More visual insights#
More on figures
This figure shows the architecture of the proposed two-way deconfounder model and its performance in numerical experiments. (a) illustrates the model’s components: embedding vectors for trajectory-specific and time-specific latent confounders, a neural tensor network to capture interactions, transition and actor networks. (b) presents the mean squared error (MSE) of different methods under various unmeasured confounding assumptions for both data fitting and off-policy evaluation. The two-way deconfounder demonstrates the best performance for off-policy evaluation.
This figure shows the architecture of the proposed neural network and the comparison of mean squared errors (MSE) under different unmeasured confounding assumptions. The top panel compares MSE for fitting observed data, with the unconstrained model showing the lowest training error (overfitting). The bottom panel compares the MSE for off-policy value prediction, showing the two-way unmeasured confounding model achieves the lowest prediction error.

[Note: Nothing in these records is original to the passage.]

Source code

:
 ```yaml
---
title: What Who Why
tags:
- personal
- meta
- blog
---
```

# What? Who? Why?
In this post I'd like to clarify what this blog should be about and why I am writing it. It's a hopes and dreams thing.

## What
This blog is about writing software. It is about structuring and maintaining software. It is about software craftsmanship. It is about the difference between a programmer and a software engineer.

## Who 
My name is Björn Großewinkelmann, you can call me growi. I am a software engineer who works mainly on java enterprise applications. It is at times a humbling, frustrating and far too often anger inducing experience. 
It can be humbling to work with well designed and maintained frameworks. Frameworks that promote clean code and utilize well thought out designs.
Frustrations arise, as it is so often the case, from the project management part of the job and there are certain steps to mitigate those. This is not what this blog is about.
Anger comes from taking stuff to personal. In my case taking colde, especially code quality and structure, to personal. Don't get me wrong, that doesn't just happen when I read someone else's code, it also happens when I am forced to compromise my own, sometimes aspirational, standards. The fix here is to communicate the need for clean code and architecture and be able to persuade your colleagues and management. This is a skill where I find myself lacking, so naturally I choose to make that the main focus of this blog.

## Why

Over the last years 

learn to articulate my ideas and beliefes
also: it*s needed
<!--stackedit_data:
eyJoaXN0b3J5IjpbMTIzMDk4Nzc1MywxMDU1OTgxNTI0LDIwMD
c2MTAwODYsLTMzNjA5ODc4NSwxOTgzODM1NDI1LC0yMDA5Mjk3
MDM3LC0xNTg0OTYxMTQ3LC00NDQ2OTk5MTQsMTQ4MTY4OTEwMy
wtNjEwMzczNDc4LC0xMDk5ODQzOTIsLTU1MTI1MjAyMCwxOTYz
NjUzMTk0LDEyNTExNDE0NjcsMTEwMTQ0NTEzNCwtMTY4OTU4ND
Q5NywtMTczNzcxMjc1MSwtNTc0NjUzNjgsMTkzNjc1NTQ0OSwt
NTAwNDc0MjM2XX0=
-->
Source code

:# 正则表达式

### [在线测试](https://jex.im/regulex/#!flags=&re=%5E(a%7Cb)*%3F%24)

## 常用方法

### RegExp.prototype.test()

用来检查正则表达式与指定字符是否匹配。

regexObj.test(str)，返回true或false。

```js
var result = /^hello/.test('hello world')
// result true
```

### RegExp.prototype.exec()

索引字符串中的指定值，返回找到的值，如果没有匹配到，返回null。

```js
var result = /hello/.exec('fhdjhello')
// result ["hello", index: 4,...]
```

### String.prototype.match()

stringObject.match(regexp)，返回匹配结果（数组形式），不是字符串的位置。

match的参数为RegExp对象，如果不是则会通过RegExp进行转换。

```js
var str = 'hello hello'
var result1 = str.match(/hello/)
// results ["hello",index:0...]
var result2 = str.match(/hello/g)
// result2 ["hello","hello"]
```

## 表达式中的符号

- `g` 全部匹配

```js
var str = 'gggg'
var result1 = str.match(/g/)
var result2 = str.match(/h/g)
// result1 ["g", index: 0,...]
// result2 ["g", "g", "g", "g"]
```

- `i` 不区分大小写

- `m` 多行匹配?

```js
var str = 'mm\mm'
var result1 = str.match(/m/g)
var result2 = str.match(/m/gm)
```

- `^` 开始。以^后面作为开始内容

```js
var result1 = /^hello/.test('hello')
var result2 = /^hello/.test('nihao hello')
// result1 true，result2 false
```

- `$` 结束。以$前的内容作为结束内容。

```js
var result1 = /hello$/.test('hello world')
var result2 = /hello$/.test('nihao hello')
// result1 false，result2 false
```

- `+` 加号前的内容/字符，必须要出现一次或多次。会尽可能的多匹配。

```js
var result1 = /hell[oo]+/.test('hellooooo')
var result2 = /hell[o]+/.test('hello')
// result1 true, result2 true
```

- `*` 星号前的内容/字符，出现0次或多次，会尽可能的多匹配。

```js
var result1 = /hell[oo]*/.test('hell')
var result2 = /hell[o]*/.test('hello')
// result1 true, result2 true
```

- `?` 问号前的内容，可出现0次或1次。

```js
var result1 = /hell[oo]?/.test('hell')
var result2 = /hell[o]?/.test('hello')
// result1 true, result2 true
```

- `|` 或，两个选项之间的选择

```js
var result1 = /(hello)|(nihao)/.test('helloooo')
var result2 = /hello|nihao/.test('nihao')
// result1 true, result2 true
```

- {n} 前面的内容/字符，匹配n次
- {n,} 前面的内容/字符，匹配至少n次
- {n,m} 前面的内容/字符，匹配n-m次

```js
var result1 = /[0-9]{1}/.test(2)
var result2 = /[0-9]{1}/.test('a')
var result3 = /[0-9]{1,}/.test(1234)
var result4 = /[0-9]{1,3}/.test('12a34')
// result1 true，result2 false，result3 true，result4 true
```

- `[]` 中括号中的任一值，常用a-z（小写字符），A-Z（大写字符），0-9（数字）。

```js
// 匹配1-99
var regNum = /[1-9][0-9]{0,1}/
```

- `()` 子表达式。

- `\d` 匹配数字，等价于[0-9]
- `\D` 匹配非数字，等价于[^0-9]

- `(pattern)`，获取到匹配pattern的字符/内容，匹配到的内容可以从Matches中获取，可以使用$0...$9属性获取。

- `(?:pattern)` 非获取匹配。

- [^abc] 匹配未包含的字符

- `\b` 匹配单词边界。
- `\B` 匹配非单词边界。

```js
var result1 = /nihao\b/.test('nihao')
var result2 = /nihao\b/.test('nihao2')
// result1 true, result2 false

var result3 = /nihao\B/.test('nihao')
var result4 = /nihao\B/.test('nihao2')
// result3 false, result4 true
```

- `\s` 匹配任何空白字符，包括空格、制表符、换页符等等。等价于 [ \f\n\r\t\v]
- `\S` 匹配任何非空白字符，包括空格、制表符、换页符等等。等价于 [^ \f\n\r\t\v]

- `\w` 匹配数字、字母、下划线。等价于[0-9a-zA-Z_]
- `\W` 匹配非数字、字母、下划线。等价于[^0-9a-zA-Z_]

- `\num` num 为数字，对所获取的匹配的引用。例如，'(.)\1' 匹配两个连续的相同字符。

This figure compares the performance of different off-policy evaluation (OPE) estimators on two simulated datasets: a simple dynamic process and a tumor growth model. The logarithmic mean squared error (LMSE) and bias are shown for each estimator across different numbers of trajectories. The goal is to assess the accuracy and bias of these estimators in the presence of unmeasured confounding, under different assumptions on the nature of these confounders (one-way, two-way, or unconstrained). TWD is the proposed two-way deconfounder method.
Figure 4 presents the results of applying various off-policy evaluation (OPE) methods on a real-world dataset, MIMIC-III. Panel (a) shows box plots comparing the estimated policy values for four different target policies (tailored, low dose, randomized, high dose) across multiple OPE methods. Panel (b) presents the average root mean squared error (RMSE) and standard error for each method’s predictions of immediate rewards and next observations, providing a quantitative comparison of their accuracy. The results highlight the relative performance of the proposed two-way deconfounder (TWD) against established baselines in a real-world medical setting.
This figure presents the results of a comparative analysis between different off-policy evaluation (OPE) estimators applied to two simulated scenarios: a simulated dynamic process and a tumor growth model. The performance of various estimators, including the proposed Two-way Deconfounder, is evaluated using logarithmic mean squared error (LMSE) and bias. The results are displayed as line graphs to show the trend of each estimator’s performance across different confounding strengths. The figure is divided into two subfigures, one for each simulation scenario, each further divided into two panels illustrating LMSE and bias respectively for different target policies.